* **WHAT THE TASK ASKS**
List every line in this data where the string "namenode" occurs.

Source texts of formatted documents:
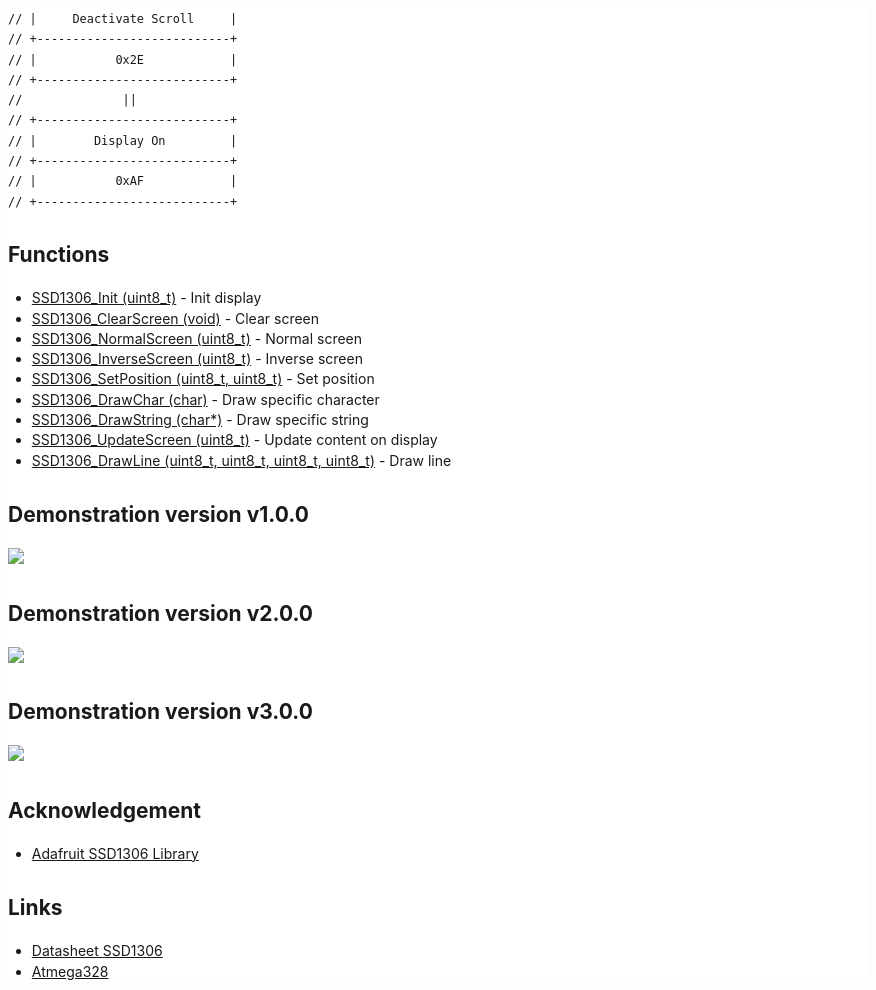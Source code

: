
 ```
// |     Deactivate Scroll     |
// +---------------------------+
// |           0x2E            |
// +---------------------------+
//              ||
// +---------------------------+
// |        Display On         |
// +---------------------------+
// |           0xAF            |
// +---------------------------+
```
## Functions
- [SSD1306_Init (uint8_t)](#ssd1306_init) - Init display
- [SSD1306_ClearScreen (void)](#ssd1306_clearscreen) - Clear screen
- [SSD1306_NormalScreen (uint8_t)](#ssd1306_normalscreen) - Normal screen
- [SSD1306_InverseScreen (uint8_t)](#ssd1306_inversescreen) - Inverse screen
- [SSD1306_SetPosition (uint8_t, uint8_t)](#ssd1306_setposition) - Set position
- [SSD1306_DrawChar (char)](#ssd1306_drawchar) - Draw specific character
- [SSD1306_DrawString (char*)](#ssd1306_drawstring) - Draw specific string
- [SSD1306_UpdateScreen (uint8_t)](#ssd1306_updatescreen) - Update content on display
- [SSD1306_DrawLine (uint8_t, uint8_t, uint8_t, uint8_t)](#ssd1306_drawline) - Draw line

## Demonstration version v1.0.0
<img src="img/ssd1306_v100.jpg" />

## Demonstration version v2.0.0
<img src="img/ssd1306_v200.png" />

## Demonstration version v3.0.0
<img src="img/ssd1306_v300.jpg" />

## Acknowledgement
- [Adafruit SSD1306 Library](https://github.com/adafruit/Adafruit_SSD1306)

## Links
- [Datasheet SSD1306](https://cdn-shop.adafruit.com/datasheets/SSD1306.pdf)
- [Atmega328](https://ww1.microchip.com/downloads/en/DeviceDoc/ATmega48A-PA-88A-PA-168A-PA-328-P-DS-DS40002061B.pdf)
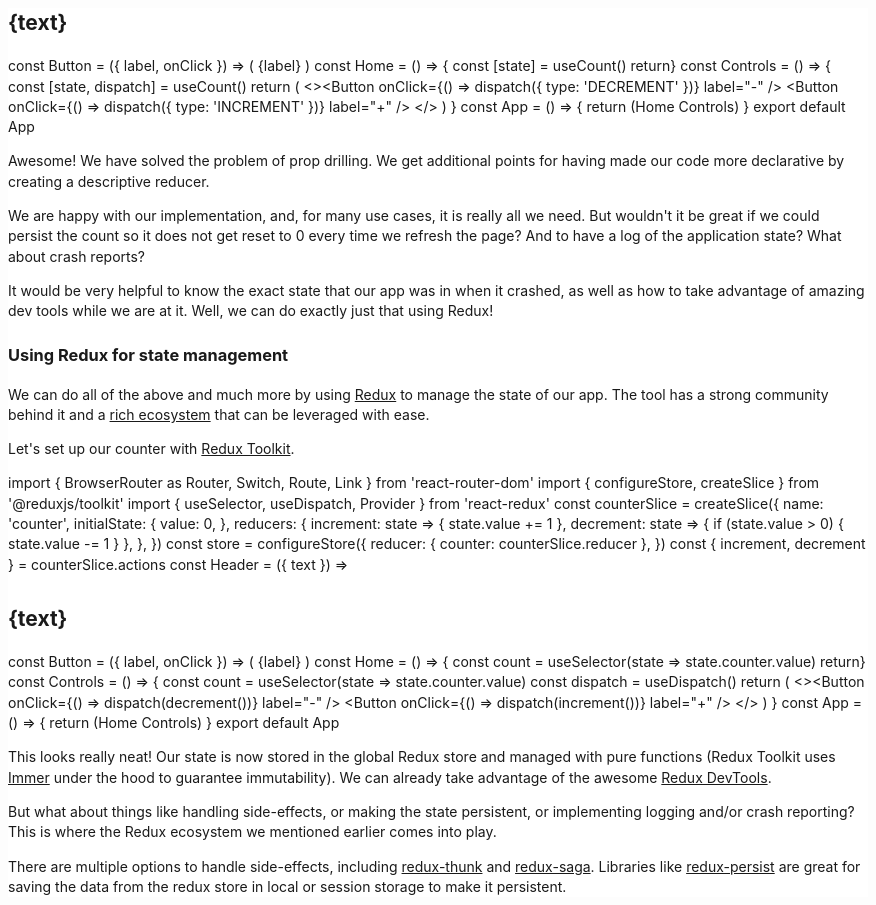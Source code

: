 ## {text}

const Button = ({ label, onClick }) => ( {label} ) const Home = () => { const \[state] = useCount() return} const Controls = () => { const \[state, dispatch] = useCount() return ( <>\<Button onClick={() => dispatch({ type: 'DECREMENT' })} label="-" /> \<Button onClick={() => dispatch({ type: 'INCREMENT' })} label="+" /> \</> ) } const App = () => { return (Home Controls) } export default App

Awesome! We have solved the problem of prop drilling. We get additional points for having made our code more declarative by creating a descriptive reducer.

We are happy with our implementation, and, for many use cases, it is really all we need. But wouldn't it be great if we could persist the count so it does not get reset to 0 every time we refresh the page? And to have a log of the application state? What about crash reports?

It would be very helpful to know the exact state that our app was in when it crashed, as well as how to take advantage of amazing dev tools while we are at it. Well, we can do exactly just that using Redux!

### Using Redux for state management

We can do all of the above and much more by using [Redux](https://redux.js.org) to manage the state of our app. The tool has a strong community behind it and a [rich ecosystem](https://redux.js.org/introduction/ecosystem) that can be leveraged with ease.

Let's set up our counter with [Redux Toolkit](https://redux-toolkit.js.org).

import { BrowserRouter as Router, Switch, Route, Link } from 'react-router-dom' import { configureStore, createSlice } from '@reduxjs/toolkit' import { useSelector, useDispatch, Provider } from 'react-redux' const counterSlice = createSlice({ name: 'counter', initialState: { value: 0, }, reducers: { increment: state => { state.value += 1 }, decrement: state => { if (state.value > 0) { state.value -= 1 } }, }, }) const store = configureStore({ reducer: { counter: counterSlice.reducer }, }) const { increment, decrement } = counterSlice.actions const Header = ({ text }) =>

## {text}

const Button = ({ label, onClick }) => ( {label} ) const Home = () => { const count = useSelector(state => state.counter.value) return} const Controls = () => { const count = useSelector(state => state.counter.value) const dispatch = useDispatch() return ( <>\<Button onClick={() => dispatch(decrement())} label="-" /> \<Button onClick={() => dispatch(increment())} label="+" /> \</> ) } const App = () => { return (Home Controls) } export default App

This looks really neat! Our state is now stored in the global Redux store and managed with pure functions (Redux Toolkit uses [Immer](https://github.com/immerjs/immer) under the hood to guarantee immutability). We can already take advantage of the awesome [Redux DevTools](https://chrome.google.com/webstore/detail/redux-devtools/lmhkpmbekcpmknklioeibfkpmmfibljd?hl=en).

But what about things like handling side-effects, or making the state persistent, or implementing logging and/or crash reporting? This is where the Redux ecosystem we mentioned earlier comes into play.

There are multiple options to handle side-effects, including [redux-thunk](https://github.com/reduxjs/redux-thunk) and [redux-saga](https://redux-saga.js.org). Libraries like [redux-persist](https://github.com/rt2zz/redux-persist) are great for saving the data from the redux store in local or session storage to make it persistent.
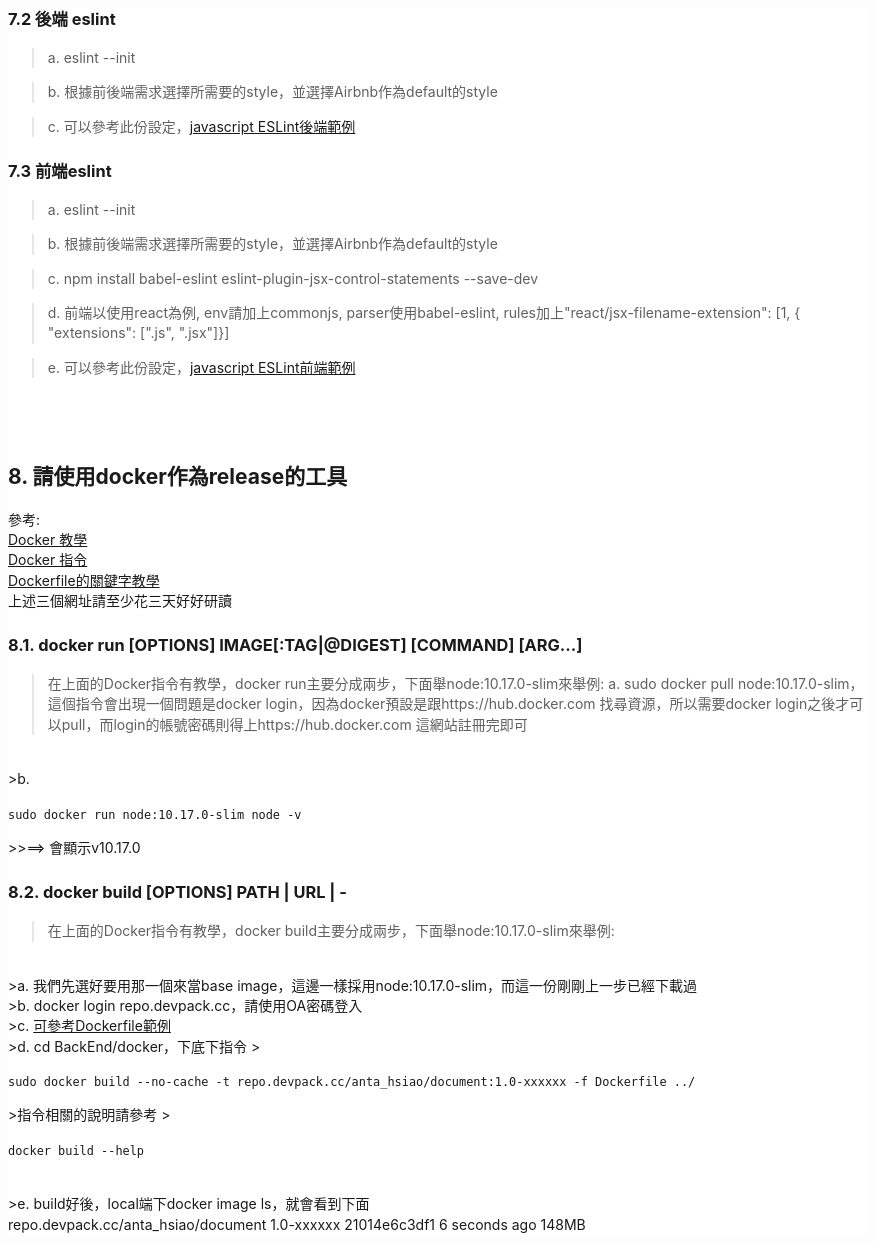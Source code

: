 ### 7.2 後端 eslint
>a. eslint --init

>b. 根據前後端需求選擇所需要的style，並選擇Airbnb作為default的style

>c. 可以參考此份設定，<a href="./BackEnd/.eslintrc.js" target="_blank">javascript ESLint後端範例</a>
### 7.3 前端eslint
>a. eslint --init

>b. 根據前後端需求選擇所需要的style，並選擇Airbnb作為default的style

>c. npm install babel-eslint eslint-plugin-jsx-control-statements --save-dev

>d. 前端以使用react為例, env請加上commonjs, parser使用babel-eslint, rules加上"react/jsx-filename-extension": [1, { "extensions": [".js", ".jsx"]}]

>e. 可以參考此份設定，<a href="./FrontEnd/.eslintrc.js" target="_blank">javascript ESLint前端範例</a>

<br>


<br>

## 8. 請使用docker作為release的工具
參考:
<br>
<a href="https://larrylu.blog/step-by-step-dockerize-your-app-ecd8940696f4" target="_blank">Docker 教學</a>
<br>
<a href="https://docs.docker.com/engine/reference/commandline/docker/" target="_blank">Docker 指令</a>
<br>
<a href="https://docs.docker.com/engine/reference/builder/" target="_blank">Dockerfile的關鍵字教學</a>
<br>
上述三個網址請至少花三天好好研讀

### 8.1. docker run [OPTIONS] IMAGE[:TAG|@DIGEST] [COMMAND] [ARG...]
>在上面的Docker指令有教學，docker run主要分成兩步，下面舉node:10.17.0-slim來舉例:
>a. sudo docker pull node:10.17.0-slim，這個指令會出現一個問題是docker login，因為docker預設是跟https://hub.docker.com 找尋資源，所以需要docker login之後才可以pull，而login的帳號密碼則得上https://hub.docker.com 這網站註冊完即可
<br>
>b. <pre><code>sudo docker run node:10.17.0-slim node -v</code></pre>   
>>==> 會顯示v10.17.0

### 8.2. docker build [OPTIONS] PATH | URL | -
>在上面的Docker指令有教學，docker build主要分成兩步，下面舉node:10.17.0-slim來舉例:
<br>
>a. 我們先選好要用那一個來當base image，這邊一樣採用node:10.17.0-slim，而這一份剛剛上一步已經下載過
<br>
>b. docker login repo.devpack.cc，請使用OA密碼登入
<br>
>c. <a href="./BackEnd/docker/Dockerfile" target="_blank">可參考Dockerfile範例</a>
<br>
>d. cd BackEnd/docker，下底下指令
><pre><code>sudo docker build --no-cache -t repo.devpack.cc/anta_hsiao/document:1.0-xxxxxx -f Dockerfile ../</pre></code>
>指令相關的說明請參考
><pre><code>docker build --help</pre></code>
<br>
>e. build好後，local端下docker image ls，就會看到下面
<br>
repo.devpack.cc/anta_hsiao/document      1.0-xxxxxx          21014e6c3df1        6 seconds ago       148MB
<br>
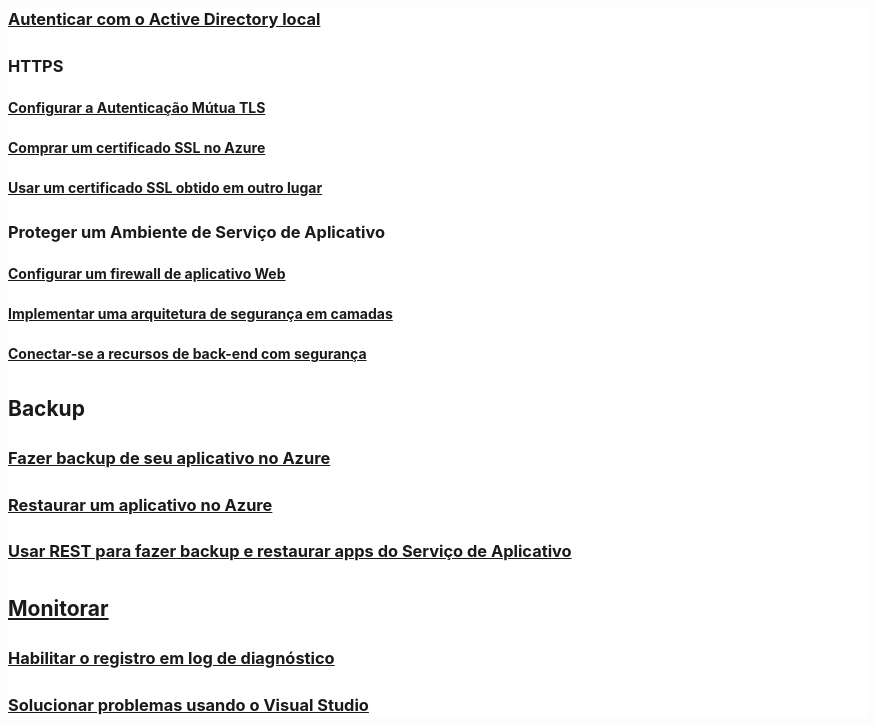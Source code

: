 ### [Autenticar com o Active Directory local](../app-service-web/web-sites-authentication-authorization.md?toc=%2fazure%2fapp-service-mobile%2ftoc.json)

### HTTPS
#### [Configurar a Autenticação Mútua TLS](../app-service-web/app-service-web-configure-tls-mutual-auth.md?toc=%2fazure%2fapp-service-mobile%2ftoc.json)
#### [Comprar um certificado SSL no Azure](../app-service-web/web-sites-purchase-ssl-web-site.md?toc=%2fazure%2fapp-service-mobile%2ftoc.json)
#### [Usar um certificado SSL obtido em outro lugar](../app-service-web/web-sites-configure-ssl-certificate.md?toc=%2fazure%2fapp-service-mobile%2ftoc.json)

### Proteger um Ambiente de Serviço de Aplicativo
#### [Configurar um firewall de aplicativo Web](../app-service-web/app-service-app-service-environment-web-application-firewall.md?toc=%2fazure%2fapp-service-mobile%2ftoc.json)
#### [Implementar uma arquitetura de segurança em camadas](../app-service-web/app-service-app-service-environment-layered-security.md?toc=%2fazure%2fapp-service-mobile%2ftoc.json)
#### [Conectar-se a recursos de back-end com segurança](../app-service-web/app-service-app-service-environment-securely-connecting-to-backend-resources.md?toc=%2fazure%2fapp-service-mobile%2ftoc.json)

## Backup
### [Fazer backup de seu aplicativo no Azure](../app-service-web/web-sites-backup.md?toc=%2fazure%2fapp-service-mobile%2ftoc.json)
### [Restaurar um aplicativo no Azure](../app-service-web/web-sites-restore.md?toc=%2fazure%2fapp-service-mobile%2ftoc.json)
### [Usar REST para fazer backup e restaurar apps do Serviço de Aplicativo](../app-service-web/websites-csm-backup.md?toc=%2fazure%2fapp-service-mobile%2ftoc.json)

## [Monitorar](../app-service-web/web-sites-monitor.md?toc=%2fazure%2fapp-service-mobile%2ftoc.json)
### [Habilitar o registro em log de diagnóstico](../app-service-web/web-sites-enable-diagnostic-log.md?toc=%2fazure%2fapp-service-mobile%2ftoc.json)
### [Solucionar problemas usando o Visual Studio](../app-service-web/web-sites-dotnet-troubleshoot-visual-studio.md?toc=%2fazure%2fapp-service-mobile%2ftoc.json)
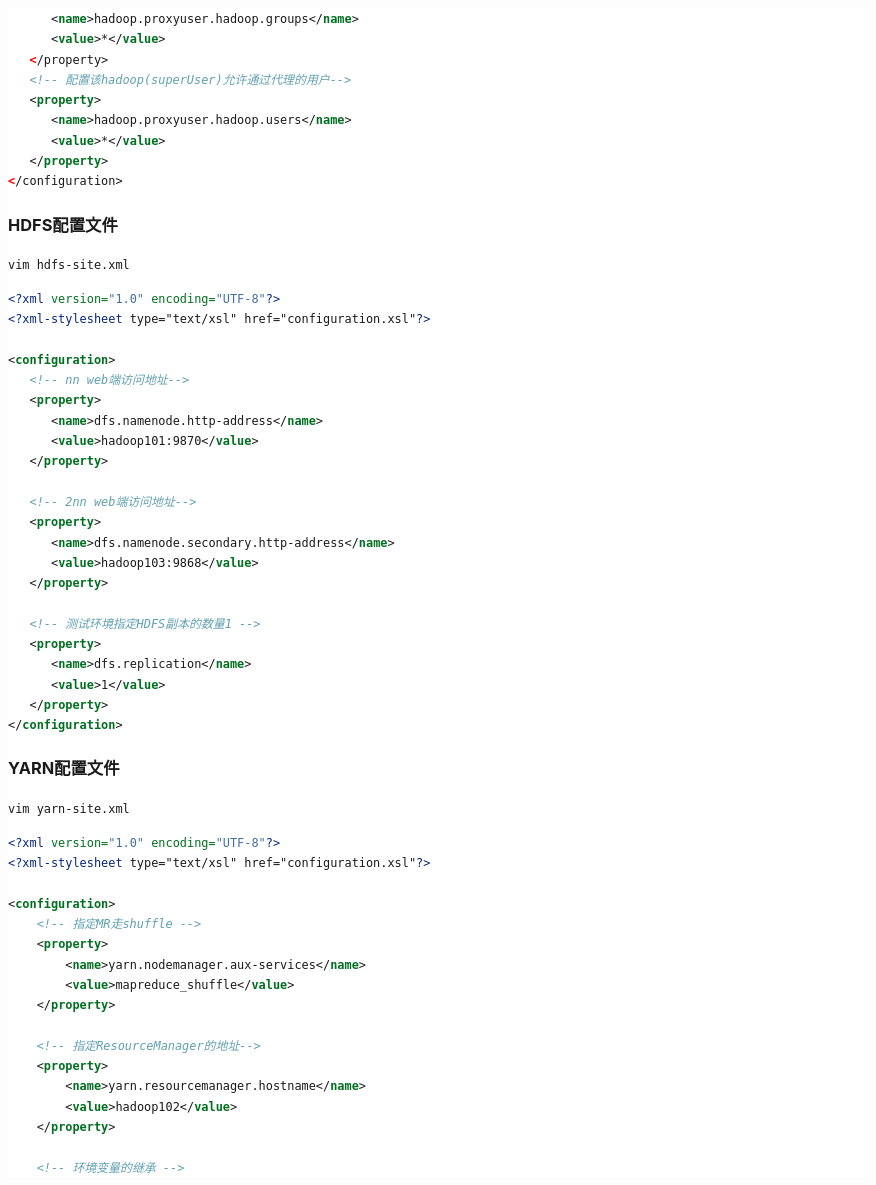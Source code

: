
 ```xml
      <name>hadoop.proxyuser.hadoop.groups</name>
      <value>*</value>
   </property>
   <!-- 配置该hadoop(superUser)允许通过代理的用户-->
   <property>
      <name>hadoop.proxyuser.hadoop.users</name>
      <value>*</value>
   </property>
</configuration>
```

### HDFS配置文件

```shell
vim hdfs-site.xml
```

```xml
<?xml version="1.0" encoding="UTF-8"?>
<?xml-stylesheet type="text/xsl" href="configuration.xsl"?>

<configuration>
   <!-- nn web端访问地址-->
   <property>
      <name>dfs.namenode.http-address</name>
      <value>hadoop101:9870</value>
   </property>

   <!-- 2nn web端访问地址-->
   <property>
      <name>dfs.namenode.secondary.http-address</name>
      <value>hadoop103:9868</value>
   </property>

   <!-- 测试环境指定HDFS副本的数量1 -->
   <property>
      <name>dfs.replication</name>
      <value>1</value>
   </property>
</configuration>
```

### YARN配置文件

```shell
vim yarn-site.xml
```

```xml
<?xml version="1.0" encoding="UTF-8"?>
<?xml-stylesheet type="text/xsl" href="configuration.xsl"?>

<configuration>
    <!-- 指定MR走shuffle -->
    <property>
        <name>yarn.nodemanager.aux-services</name>
        <value>mapreduce_shuffle</value>
    </property>

    <!-- 指定ResourceManager的地址-->
    <property>
        <name>yarn.resourcemanager.hostname</name>
        <value>hadoop102</value>
    </property>

    <!-- 环境变量的继承 -->
```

* **RESULT OF THE TASK**
      <name>dfs.namenode.http-address</name>
      <name>dfs.namenode.secondary.http-address</name>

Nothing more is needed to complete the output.